WORK REQUIRED
Only one stretch of the listing below is wanted. Give it again exactly, from the line with "that supports them." through the line with "# Тестовое задание backend (node)".

########

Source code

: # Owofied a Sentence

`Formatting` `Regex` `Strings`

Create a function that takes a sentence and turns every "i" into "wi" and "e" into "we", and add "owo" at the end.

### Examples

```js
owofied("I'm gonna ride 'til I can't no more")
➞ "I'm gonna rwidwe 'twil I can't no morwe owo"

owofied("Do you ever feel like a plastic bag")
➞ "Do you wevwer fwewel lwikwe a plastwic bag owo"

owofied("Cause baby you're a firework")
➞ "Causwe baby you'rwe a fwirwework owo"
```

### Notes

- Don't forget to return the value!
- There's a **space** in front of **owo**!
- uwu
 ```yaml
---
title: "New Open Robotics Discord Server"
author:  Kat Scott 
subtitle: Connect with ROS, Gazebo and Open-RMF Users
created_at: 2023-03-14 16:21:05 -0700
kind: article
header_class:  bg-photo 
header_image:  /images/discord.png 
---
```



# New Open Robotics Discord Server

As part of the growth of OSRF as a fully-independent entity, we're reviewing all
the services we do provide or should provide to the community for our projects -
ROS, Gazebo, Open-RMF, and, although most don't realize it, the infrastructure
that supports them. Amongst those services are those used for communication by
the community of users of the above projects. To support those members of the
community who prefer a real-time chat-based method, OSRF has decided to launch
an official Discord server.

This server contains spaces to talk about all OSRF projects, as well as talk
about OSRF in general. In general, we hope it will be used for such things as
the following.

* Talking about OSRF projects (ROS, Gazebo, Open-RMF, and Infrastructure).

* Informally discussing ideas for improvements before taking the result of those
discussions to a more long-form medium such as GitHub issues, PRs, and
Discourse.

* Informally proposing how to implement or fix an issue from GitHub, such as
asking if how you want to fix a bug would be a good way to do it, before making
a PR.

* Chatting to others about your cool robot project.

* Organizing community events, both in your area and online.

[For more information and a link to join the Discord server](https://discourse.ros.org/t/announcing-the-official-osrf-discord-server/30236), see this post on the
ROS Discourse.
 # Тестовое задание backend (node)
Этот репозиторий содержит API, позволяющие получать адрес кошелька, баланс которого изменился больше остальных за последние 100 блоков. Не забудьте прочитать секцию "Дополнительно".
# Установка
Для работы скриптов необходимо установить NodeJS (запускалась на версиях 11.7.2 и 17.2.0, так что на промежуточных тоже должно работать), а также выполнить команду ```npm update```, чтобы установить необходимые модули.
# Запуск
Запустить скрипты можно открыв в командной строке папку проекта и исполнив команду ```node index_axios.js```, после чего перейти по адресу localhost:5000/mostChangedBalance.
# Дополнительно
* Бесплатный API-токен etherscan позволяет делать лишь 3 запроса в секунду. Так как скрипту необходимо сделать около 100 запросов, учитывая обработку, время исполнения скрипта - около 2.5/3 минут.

########

COMPLETED EXERCISE
that supports them. Amongst those services are those used for communication by
the community of users of the above projects. To support those members of the
community who prefer a real-time chat-based method, OSRF has decided to launch
an official Discord server.

This server contains spaces to talk about all OSRF projects, as well as talk
about OSRF in general. In general, we hope it will be used for such things as
the following.

* Talking about OSRF projects (ROS, Gazebo, Open-RMF, and Infrastructure).

* Informally discussing ideas for improvements before taking the result of those
discussions to a more long-form medium such as GitHub issues, PRs, and
Discourse.

* Informally proposing how to implement or fix an issue from GitHub, such as
asking if how you want to fix a bug would be a good way to do it, before making
a PR.

* Chatting to others about your cool robot project.

* Organizing community events, both in your area and online.

[For more information and a link to join the Discord server](https://discourse.ros.org/t/announcing-the-official-osrf-discord-server/30236), see this post on the
ROS Discourse.
 # Тестовое задание backend (node)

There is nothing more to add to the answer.